Given information Start Marker

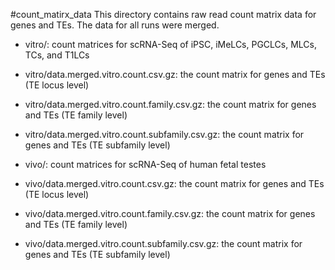 #count_matirx_data
This directory contains raw read count matrix data for genes and TEs. The data for all runs were merged.

* vitro/: count matrices for scRNA-Seq of iPSC, iMeLCs, PGCLCs, MLCs, TCs, and T1LCs
* vitro/data.merged.vitro.count.csv.gz: the count matrix for genes and TEs (TE locus level)
* vitro/data.merged.vitro.count.family.csv.gz: the count matrix for genes and TEs (TE family level)
* vitro/data.merged.vitro.count.subfamily.csv.gz: the count matrix for genes and TEs (TE subfamily level)

* vivo/: count matrices for scRNA-Seq of human fetal testes
* vivo/data.merged.vitro.count.csv.gz: the count matrix for genes and TEs (TE locus level)
* vivo/data.merged.vitro.count.family.csv.gz: the count matrix for genes and TEs (TE family level)
* vivo/data.merged.vitro.count.subfamily.csv.gz: the count matrix for genes and TEs (TE subfamily level)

Given information End Marker

The task - Transcribe exactly the lines from the one containing "human fetal testes" through the end of the records, both included, and nothing else.

Reply to the task -
* vivo/: count matrices for scRNA-Seq of human fetal testes
* vivo/data.merged.vitro.count.csv.gz: the count matrix for genes and TEs (TE locus level)
* vivo/data.merged.vitro.count.family.csv.gz: the count matrix for genes and TEs (TE family level)
* vivo/data.merged.vitro.count.subfamily.csv.gz: the count matrix for genes and TEs (TE subfamily level)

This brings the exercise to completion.